In the mid-1980s, a landmark study was conducted for the province of Ontario, Canada. One of the first enterprise geodatabases, the project inventoried the needs of local government agencies throughout the province. Since then, enterprise-class computing power has increased dramatically, as has the number of features and power of GIS software. For example, in the late 90s Montgomery County, Maryland used ESRI's ArcGIS 8 SDE enterprise software and an Oracle server to centralize data that was formerly scattered among many unix and windows servers (Chen, 2004).

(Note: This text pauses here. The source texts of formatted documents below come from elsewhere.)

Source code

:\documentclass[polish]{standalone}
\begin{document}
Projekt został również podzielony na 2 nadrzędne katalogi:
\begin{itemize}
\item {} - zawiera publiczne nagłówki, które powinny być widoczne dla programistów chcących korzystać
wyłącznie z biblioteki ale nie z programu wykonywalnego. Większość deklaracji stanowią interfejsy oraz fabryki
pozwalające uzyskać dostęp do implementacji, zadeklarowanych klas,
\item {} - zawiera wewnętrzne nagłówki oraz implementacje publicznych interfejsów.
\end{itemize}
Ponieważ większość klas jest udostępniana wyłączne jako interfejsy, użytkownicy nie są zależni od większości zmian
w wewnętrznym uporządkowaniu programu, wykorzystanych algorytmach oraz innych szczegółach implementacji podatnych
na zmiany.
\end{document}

Prior to the development of Flagstaff's centralized geodatabase, many departments in the city's government were maintaining their own spatial data sets. Data sharing was carried out mainly by email and sometimes by delivering disks through the internal mail system. Later, some departments chose to share data on public folders on the intranet. This introduced inconsistency in the data and hampered data quality control efforts (Huang, 2016).

Goals and Objectives

The purpose of our project was to use modern enterprise GIS principles and guiding decisions to centralize Flagstaff's spatial data, host attribute data related to the spatial data, and provide a robust multiuser GIS environment that would maintain data quality control.

Our objectives were to:

Overview

A Geographic Information System, or GIS, is a computing system that stores, processes, analyzes, and reports spatial data in addition to non-spatial, or attribute, data. A Geodatabase is a relational database that contains spatial data. An enterprise geodatabase is a geodatabase that is hosted by an enterprise-class relational database management system. An enterprise-class relational database management system, such as the Oracle database server that we chose, is designed to support up to thousands of simultaneous users, and multi-terabytes of data (each terabyte being 1000 MB).

Prior to the implementation of the enterprise geodatabase, the city's various departments that were using spatial data stored that data mostly in ESRI shapfiles, a computer file format that supports the storage of spatial data. A few departments were also storing and exchanging their spatial data in ESRI coverage files, a more robust form of spatial data storage. Some users that were storing these types of files on common LAN file directories did not require the use of email or physical disks to exchange data as long as groups of users needing access to common data files were given the appropriate access permissions.

The server could easily store all these disparate datasets that the city's departments had, in one place. Moreover, the server could support many users interacting with the server at once, and effectively manage many versions of each spatial feature dataset (a collection of similar feature classes, each class representing a real world feature such as roads or rivers) at once without an appreciable degradation of performance. The ArcSDE GIS server that we chose not only supports feature dataset versioning but also spatial data archiving as a backup process. Unlike the city's old shapefiles, the ArcSDE geodatabase could support spatial constraints and relationships, or topology (explained in a later section), preventing spatial features from crossing over and overlaping each other. Like the city's old coverage files, the geodatabase could enforce connectivity rules between spatial features, such as those in a transportation or utility network. However, features in the geodatabase can have behaviors, which are especially useful when editing and moving features in a transportation or utility network. As an added bonus, the Oracle server could host the ArcSDE business objects and middleware (the communication software sitting between the users client and the backend geodatabase). Thus, the system we implemented met our objective of centralizing the data processing, storage, analysis, and output functions of the city's spatial data using departments.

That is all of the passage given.